(Supplied entries):

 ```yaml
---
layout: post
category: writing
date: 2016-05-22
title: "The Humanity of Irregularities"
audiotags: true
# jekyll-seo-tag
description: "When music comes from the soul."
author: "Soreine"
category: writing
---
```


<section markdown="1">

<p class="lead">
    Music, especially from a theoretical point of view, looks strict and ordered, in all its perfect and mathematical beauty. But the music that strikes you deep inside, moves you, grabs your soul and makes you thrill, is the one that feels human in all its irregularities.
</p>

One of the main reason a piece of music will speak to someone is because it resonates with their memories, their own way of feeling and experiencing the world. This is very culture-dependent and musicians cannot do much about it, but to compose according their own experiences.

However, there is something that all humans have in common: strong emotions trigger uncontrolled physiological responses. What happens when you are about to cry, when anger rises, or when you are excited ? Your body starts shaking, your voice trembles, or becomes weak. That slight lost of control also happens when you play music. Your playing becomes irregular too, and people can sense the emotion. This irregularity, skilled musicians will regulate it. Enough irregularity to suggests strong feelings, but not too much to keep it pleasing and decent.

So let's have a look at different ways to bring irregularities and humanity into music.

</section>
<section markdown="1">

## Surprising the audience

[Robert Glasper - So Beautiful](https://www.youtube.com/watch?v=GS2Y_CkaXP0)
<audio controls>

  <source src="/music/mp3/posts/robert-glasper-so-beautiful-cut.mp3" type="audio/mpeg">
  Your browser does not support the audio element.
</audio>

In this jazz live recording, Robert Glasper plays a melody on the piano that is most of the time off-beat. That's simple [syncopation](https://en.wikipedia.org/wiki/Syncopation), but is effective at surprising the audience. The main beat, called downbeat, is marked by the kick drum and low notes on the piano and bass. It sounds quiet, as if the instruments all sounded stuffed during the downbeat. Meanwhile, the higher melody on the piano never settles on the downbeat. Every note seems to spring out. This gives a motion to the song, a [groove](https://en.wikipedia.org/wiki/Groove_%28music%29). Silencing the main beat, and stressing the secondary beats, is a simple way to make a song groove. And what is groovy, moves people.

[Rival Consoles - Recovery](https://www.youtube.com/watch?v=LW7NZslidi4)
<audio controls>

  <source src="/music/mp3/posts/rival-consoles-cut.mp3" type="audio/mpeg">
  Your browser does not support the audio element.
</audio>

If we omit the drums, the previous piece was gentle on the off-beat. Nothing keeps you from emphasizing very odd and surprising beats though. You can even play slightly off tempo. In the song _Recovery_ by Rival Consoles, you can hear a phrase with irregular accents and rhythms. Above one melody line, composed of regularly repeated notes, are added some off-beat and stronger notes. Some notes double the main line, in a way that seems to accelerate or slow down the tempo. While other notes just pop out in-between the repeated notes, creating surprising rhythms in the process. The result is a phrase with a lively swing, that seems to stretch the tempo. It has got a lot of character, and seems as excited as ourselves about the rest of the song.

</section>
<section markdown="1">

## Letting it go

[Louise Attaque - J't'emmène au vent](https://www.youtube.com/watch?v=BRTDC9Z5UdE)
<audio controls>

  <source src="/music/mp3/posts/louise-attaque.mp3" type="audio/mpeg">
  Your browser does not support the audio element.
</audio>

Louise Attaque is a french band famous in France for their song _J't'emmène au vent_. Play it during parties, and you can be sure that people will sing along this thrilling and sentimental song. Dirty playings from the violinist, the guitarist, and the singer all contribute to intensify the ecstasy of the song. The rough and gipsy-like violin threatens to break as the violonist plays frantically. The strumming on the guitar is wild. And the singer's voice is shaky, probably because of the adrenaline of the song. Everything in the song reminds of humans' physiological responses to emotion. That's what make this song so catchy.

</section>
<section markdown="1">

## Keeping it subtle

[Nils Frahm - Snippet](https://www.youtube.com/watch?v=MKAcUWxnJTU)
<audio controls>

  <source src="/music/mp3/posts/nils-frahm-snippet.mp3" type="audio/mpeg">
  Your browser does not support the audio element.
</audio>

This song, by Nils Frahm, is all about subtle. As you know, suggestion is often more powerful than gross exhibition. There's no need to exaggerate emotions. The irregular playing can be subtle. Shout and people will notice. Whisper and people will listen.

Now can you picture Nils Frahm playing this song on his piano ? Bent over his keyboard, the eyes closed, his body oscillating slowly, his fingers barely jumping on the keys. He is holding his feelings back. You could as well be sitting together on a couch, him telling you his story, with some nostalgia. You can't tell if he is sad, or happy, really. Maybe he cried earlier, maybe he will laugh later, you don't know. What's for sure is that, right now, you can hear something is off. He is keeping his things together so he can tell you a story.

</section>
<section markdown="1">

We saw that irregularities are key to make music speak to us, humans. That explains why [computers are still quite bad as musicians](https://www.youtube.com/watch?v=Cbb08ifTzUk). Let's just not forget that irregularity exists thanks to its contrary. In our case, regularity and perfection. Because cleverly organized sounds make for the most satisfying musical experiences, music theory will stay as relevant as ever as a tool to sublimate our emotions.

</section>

(Exercise directions): For this exercise, give every entry again exactly as it appears.

(Written reply):
 ```yaml
---
layout: post
category: writing
date: 2016-05-22
title: "The Humanity of Irregularities"
audiotags: true
# jekyll-seo-tag
description: "When music comes from the soul."
author: "Soreine"
category: writing
---
```


<section markdown="1">

<p class="lead">
    Music, especially from a theoretical point of view, looks strict and ordered, in all its perfect and mathematical beauty. But the music that strikes you deep inside, moves you, grabs your soul and makes you thrill, is the one that feels human in all its irregularities.
</p>

One of the main reason a piece of music will speak to someone is because it resonates with their memories, their own way of feeling and experiencing the world. This is very culture-dependent and musicians cannot do much about it, but to compose according their own experiences.

However, there is something that all humans have in common: strong emotions trigger uncontrolled physiological responses. What happens when you are about to cry, when anger rises, or when you are excited ? Your body starts shaking, your voice trembles, or becomes weak. That slight lost of control also happens when you play music. Your playing becomes irregular too, and people can sense the emotion. This irregularity, skilled musicians will regulate it. Enough irregularity to suggests strong feelings, but not too much to keep it pleasing and decent.

So let's have a look at different ways to bring irregularities and humanity into music.

</section>
<section markdown="1">

## Surprising the audience

[Robert Glasper - So Beautiful](https://www.youtube.com/watch?v=GS2Y_CkaXP0)
<audio controls>

  <source src="/music/mp3/posts/robert-glasper-so-beautiful-cut.mp3" type="audio/mpeg">
  Your browser does not support the audio element.
</audio>

In this jazz live recording, Robert Glasper plays a melody on the piano that is most of the time off-beat. That's simple [syncopation](https://en.wikipedia.org/wiki/Syncopation), but is effective at surprising the audience. The main beat, called downbeat, is marked by the kick drum and low notes on the piano and bass. It sounds quiet, as if the instruments all sounded stuffed during the downbeat. Meanwhile, the higher melody on the piano never settles on the downbeat. Every note seems to spring out. This gives a motion to the song, a [groove](https://en.wikipedia.org/wiki/Groove_%28music%29). Silencing the main beat, and stressing the secondary beats, is a simple way to make a song groove. And what is groovy, moves people.

[Rival Consoles - Recovery](https://www.youtube.com/watch?v=LW7NZslidi4)
<audio controls>

  <source src="/music/mp3/posts/rival-consoles-cut.mp3" type="audio/mpeg">
  Your browser does not support the audio element.
</audio>

If we omit the drums, the previous piece was gentle on the off-beat. Nothing keeps you from emphasizing very odd and surprising beats though. You can even play slightly off tempo. In the song _Recovery_ by Rival Consoles, you can hear a phrase with irregular accents and rhythms. Above one melody line, composed of regularly repeated notes, are added some off-beat and stronger notes. Some notes double the main line, in a way that seems to accelerate or slow down the tempo. While other notes just pop out in-between the repeated notes, creating surprising rhythms in the process. The result is a phrase with a lively swing, that seems to stretch the tempo. It has got a lot of character, and seems as excited as ourselves about the rest of the song.

</section>
<section markdown="1">

## Letting it go

[Louise Attaque - J't'emmène au vent](https://www.youtube.com/watch?v=BRTDC9Z5UdE)
<audio controls>

  <source src="/music/mp3/posts/louise-attaque.mp3" type="audio/mpeg">
  Your browser does not support the audio element.
</audio>

Louise Attaque is a french band famous in France for their song _J't'emmène au vent_. Play it during parties, and you can be sure that people will sing along this thrilling and sentimental song. Dirty playings from the violinist, the guitarist, and the singer all contribute to intensify the ecstasy of the song. The rough and gipsy-like violin threatens to break as the violonist plays frantically. The strumming on the guitar is wild. And the singer's voice is shaky, probably because of the adrenaline of the song. Everything in the song reminds of humans' physiological responses to emotion. That's what make this song so catchy.

</section>
<section markdown="1">

## Keeping it subtle

[Nils Frahm - Snippet](https://www.youtube.com/watch?v=MKAcUWxnJTU)
<audio controls>

  <source src="/music/mp3/posts/nils-frahm-snippet.mp3" type="audio/mpeg">
  Your browser does not support the audio element.
</audio>

This song, by Nils Frahm, is all about subtle. As you know, suggestion is often more powerful than gross exhibition. There's no need to exaggerate emotions. The irregular playing can be subtle. Shout and people will notice. Whisper and people will listen.

Now can you picture Nils Frahm playing this song on his piano ? Bent over his keyboard, the eyes closed, his body oscillating slowly, his fingers barely jumping on the keys. He is holding his feelings back. You could as well be sitting together on a couch, him telling you his story, with some nostalgia. You can't tell if he is sad, or happy, really. Maybe he cried earlier, maybe he will laugh later, you don't know. What's for sure is that, right now, you can hear something is off. He is keeping his things together so he can tell you a story.

</section>
<section markdown="1">

We saw that irregularities are key to make music speak to us, humans. That explains why [computers are still quite bad as musicians](https://www.youtube.com/watch?v=Cbb08ifTzUk). Let's just not forget that irregularity exists thanks to its contrary. In our case, regularity and perfection. Because cleverly organized sounds make for the most satisfying musical experiences, music theory will stay as relevant as ever as a tool to sublimate our emotions.

</section>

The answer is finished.